I have work this afternoon, but the morning is mine. I have the morning to do with what I choose, but I have to be at work this afternoon. If I have to be at work by 2:00pm, then I should leave the house by 1:30pm and should be getting ready no later than 1:00pm. It is currently 7:00 am, which grants six hours at my disposal. I have six hours to maximize the joy and fulfillment of my day before clocking away for the evening. I have six hours to complete my errands, to tend to my cats, to clean my apartment, to be a human before going to work. I have a few personal tasks but nothing urgently pressing, so I decide to go to the gym and pick up my package from UPS on the way home.

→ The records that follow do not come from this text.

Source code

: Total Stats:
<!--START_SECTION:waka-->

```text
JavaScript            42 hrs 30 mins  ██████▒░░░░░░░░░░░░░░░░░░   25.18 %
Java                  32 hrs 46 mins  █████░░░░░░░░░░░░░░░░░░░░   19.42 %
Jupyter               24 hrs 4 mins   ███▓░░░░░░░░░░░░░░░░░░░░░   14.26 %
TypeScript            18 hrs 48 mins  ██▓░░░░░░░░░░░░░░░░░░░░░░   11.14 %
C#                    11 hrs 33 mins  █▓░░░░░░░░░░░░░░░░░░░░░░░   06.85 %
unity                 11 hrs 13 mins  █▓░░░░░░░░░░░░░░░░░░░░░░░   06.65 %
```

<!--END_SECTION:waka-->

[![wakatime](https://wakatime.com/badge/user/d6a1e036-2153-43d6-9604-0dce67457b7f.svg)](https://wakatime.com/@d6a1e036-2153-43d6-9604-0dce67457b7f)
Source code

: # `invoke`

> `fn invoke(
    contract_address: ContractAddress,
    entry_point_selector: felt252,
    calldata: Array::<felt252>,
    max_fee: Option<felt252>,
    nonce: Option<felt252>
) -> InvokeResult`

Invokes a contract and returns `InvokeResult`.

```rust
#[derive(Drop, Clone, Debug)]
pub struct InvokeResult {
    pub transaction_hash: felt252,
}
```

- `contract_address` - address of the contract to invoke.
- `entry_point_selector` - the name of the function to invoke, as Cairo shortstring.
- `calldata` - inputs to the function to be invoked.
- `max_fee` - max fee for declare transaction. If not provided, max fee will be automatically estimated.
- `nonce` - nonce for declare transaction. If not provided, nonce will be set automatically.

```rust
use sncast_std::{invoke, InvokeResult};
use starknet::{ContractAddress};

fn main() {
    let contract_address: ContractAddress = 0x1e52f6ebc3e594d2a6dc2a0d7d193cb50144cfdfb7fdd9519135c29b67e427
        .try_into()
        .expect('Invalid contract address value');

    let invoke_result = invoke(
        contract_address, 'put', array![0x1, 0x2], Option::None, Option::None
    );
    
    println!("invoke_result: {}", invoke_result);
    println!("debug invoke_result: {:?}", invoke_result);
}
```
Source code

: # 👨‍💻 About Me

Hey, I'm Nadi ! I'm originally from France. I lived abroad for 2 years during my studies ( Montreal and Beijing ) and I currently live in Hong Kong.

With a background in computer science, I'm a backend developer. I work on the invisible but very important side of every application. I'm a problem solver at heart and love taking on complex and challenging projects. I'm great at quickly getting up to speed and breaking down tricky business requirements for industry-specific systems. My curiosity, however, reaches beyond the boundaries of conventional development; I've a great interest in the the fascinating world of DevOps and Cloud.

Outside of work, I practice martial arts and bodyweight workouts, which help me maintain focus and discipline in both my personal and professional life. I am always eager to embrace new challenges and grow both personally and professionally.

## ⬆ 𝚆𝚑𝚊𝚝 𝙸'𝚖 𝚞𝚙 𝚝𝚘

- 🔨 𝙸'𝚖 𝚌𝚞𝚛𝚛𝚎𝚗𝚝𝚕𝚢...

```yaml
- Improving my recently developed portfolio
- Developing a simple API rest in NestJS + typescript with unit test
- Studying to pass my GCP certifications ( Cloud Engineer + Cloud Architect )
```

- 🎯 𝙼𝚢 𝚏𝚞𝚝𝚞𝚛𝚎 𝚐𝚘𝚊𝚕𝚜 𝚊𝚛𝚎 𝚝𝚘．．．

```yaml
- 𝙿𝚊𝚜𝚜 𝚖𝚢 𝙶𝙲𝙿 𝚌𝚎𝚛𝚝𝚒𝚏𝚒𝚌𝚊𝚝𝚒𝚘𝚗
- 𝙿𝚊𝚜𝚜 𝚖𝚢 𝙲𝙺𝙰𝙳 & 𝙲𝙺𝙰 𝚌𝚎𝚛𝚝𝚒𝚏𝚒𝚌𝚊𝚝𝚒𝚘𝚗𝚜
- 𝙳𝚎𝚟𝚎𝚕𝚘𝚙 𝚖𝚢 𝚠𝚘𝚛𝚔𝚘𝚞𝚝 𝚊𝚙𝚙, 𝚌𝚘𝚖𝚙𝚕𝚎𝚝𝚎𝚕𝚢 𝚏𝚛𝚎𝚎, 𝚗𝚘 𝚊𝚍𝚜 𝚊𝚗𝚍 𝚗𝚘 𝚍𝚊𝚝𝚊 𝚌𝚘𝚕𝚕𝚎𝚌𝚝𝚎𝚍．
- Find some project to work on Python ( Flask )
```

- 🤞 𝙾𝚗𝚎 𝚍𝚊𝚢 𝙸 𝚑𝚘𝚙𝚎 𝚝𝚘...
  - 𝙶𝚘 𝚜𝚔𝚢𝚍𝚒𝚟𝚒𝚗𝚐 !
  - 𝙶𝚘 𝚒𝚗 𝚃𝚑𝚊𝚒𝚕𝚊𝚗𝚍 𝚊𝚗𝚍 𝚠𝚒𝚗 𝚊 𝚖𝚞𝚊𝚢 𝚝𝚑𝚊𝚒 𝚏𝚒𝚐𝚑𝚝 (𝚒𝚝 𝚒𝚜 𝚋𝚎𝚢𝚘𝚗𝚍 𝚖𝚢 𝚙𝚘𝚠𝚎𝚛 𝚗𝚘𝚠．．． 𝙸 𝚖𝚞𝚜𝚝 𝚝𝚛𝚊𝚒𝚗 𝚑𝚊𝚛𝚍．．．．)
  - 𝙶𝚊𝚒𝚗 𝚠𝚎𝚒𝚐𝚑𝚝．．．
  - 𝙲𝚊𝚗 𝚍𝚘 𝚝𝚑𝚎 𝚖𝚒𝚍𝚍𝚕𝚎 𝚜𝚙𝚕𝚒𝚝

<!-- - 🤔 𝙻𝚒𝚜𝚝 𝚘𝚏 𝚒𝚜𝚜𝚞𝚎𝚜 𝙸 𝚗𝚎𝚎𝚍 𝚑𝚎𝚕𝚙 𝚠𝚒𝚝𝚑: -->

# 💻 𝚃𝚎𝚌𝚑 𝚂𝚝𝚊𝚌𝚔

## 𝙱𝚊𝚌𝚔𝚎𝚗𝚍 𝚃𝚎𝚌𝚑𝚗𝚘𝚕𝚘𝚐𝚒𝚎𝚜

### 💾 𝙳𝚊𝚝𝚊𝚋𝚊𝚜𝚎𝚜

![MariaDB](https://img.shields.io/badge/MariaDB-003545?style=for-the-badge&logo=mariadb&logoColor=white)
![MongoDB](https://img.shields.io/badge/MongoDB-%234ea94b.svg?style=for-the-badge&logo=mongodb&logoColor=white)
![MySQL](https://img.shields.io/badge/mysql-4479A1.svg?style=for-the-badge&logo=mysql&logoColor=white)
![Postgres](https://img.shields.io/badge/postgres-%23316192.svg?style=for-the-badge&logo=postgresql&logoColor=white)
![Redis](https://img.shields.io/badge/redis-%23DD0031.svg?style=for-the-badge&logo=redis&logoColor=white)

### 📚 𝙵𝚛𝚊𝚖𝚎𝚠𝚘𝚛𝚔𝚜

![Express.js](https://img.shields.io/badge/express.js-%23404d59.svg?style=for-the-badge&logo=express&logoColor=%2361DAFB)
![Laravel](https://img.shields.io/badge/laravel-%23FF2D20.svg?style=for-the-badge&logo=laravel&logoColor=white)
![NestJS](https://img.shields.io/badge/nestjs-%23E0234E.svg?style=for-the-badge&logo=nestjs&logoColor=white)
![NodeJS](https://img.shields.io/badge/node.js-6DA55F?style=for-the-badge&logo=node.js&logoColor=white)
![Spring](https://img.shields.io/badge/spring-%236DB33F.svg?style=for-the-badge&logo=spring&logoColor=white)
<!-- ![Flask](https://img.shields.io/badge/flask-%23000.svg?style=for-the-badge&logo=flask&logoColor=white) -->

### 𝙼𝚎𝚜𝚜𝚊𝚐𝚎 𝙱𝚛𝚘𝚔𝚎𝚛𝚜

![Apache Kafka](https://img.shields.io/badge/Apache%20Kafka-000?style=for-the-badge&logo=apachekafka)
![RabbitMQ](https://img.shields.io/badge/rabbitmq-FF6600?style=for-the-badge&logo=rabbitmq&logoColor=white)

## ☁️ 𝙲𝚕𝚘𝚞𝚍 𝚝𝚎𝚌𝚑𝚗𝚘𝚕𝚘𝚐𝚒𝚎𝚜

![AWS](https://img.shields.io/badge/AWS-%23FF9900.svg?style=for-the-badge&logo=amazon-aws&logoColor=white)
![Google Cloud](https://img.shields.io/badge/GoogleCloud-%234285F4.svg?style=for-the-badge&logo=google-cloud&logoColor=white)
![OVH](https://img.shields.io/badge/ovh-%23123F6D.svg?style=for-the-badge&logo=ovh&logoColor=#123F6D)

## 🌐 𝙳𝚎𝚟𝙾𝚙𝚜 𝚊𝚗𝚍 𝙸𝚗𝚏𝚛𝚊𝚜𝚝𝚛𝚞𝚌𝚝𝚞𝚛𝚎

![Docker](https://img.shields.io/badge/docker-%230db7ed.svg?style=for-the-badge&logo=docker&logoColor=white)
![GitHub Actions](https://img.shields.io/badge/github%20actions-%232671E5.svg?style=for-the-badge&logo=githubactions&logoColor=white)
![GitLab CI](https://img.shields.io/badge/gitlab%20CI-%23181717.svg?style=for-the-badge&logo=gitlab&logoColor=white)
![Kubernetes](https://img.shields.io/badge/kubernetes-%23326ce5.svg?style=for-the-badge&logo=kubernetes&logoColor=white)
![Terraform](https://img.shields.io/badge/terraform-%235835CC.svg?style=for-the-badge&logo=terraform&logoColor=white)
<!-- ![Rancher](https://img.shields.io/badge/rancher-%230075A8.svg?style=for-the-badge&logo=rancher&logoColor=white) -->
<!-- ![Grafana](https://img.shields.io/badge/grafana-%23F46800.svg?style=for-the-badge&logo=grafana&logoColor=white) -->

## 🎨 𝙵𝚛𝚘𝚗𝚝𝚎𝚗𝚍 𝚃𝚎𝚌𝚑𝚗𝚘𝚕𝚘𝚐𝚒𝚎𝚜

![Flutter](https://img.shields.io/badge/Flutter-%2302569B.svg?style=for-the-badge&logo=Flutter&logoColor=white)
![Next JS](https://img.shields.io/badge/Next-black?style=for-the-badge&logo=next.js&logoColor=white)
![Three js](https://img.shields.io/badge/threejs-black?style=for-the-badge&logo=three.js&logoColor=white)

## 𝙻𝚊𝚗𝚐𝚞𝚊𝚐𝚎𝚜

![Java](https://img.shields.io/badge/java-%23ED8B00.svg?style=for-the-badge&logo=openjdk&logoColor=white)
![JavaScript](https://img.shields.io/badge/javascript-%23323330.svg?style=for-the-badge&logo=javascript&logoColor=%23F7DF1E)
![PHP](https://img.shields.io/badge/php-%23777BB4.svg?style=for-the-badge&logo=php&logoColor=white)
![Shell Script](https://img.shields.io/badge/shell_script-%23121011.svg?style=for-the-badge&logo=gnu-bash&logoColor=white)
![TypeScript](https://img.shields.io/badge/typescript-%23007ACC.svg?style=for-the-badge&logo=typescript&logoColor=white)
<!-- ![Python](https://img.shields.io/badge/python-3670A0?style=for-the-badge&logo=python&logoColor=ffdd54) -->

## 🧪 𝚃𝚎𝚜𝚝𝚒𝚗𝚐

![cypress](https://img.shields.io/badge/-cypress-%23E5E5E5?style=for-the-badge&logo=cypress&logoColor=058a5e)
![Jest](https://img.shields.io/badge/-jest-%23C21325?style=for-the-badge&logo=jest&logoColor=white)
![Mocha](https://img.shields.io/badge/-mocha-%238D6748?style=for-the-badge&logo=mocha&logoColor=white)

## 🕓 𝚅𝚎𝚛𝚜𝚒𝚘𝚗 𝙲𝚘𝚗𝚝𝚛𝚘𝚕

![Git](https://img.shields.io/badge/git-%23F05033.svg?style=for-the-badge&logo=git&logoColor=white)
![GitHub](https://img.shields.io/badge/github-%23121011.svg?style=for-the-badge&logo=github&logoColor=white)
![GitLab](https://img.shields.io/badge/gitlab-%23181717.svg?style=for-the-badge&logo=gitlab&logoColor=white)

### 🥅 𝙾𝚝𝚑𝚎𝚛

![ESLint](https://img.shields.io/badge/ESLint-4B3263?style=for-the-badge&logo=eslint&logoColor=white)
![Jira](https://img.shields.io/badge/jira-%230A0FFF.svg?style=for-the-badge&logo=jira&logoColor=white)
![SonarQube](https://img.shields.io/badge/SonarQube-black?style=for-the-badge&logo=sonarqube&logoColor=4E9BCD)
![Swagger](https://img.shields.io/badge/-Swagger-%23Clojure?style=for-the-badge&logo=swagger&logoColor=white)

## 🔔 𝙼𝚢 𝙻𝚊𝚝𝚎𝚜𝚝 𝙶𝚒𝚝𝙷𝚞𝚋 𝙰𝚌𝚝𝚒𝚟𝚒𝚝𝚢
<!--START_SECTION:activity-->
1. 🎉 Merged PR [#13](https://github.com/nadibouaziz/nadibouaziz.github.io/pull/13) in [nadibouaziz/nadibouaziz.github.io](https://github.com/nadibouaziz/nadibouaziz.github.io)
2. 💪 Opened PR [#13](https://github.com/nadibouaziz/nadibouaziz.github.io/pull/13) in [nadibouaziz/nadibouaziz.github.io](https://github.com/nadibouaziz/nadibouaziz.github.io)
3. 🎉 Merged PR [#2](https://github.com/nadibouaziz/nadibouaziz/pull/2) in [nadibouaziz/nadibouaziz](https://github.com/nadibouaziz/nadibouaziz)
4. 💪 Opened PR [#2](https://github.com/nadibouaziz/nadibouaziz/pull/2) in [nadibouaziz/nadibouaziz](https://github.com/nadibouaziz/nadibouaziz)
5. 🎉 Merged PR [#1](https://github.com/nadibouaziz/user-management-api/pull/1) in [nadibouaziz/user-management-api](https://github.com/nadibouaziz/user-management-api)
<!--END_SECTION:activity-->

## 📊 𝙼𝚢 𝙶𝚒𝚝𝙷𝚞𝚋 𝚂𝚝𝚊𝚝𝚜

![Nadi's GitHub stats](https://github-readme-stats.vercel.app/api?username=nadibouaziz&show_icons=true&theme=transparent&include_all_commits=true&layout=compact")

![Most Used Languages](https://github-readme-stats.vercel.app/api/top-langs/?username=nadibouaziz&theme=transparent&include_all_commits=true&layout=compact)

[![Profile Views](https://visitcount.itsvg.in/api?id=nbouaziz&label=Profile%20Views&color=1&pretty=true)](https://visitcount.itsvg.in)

I shut the laptop, down the last cold shot of coffee, and quickly get dressed. I embark on the trek through the parking lot to my car, and have just barely buckled my seat belt when I hear the notification ping through the speakers. The proximity of my phone to my car prompts the two devices to communicate, a conversation of which I am the subject. Together, they try to predict where I might be going, as to provide the convenience of assumed destination. This all takes about .5 seconds, for as soon as I’ve clicked the buckle I hear the GPS alert blare through. It is not the sound, but the announcement that I find aggressive: “14 minutes to Work. Traffic is light.” 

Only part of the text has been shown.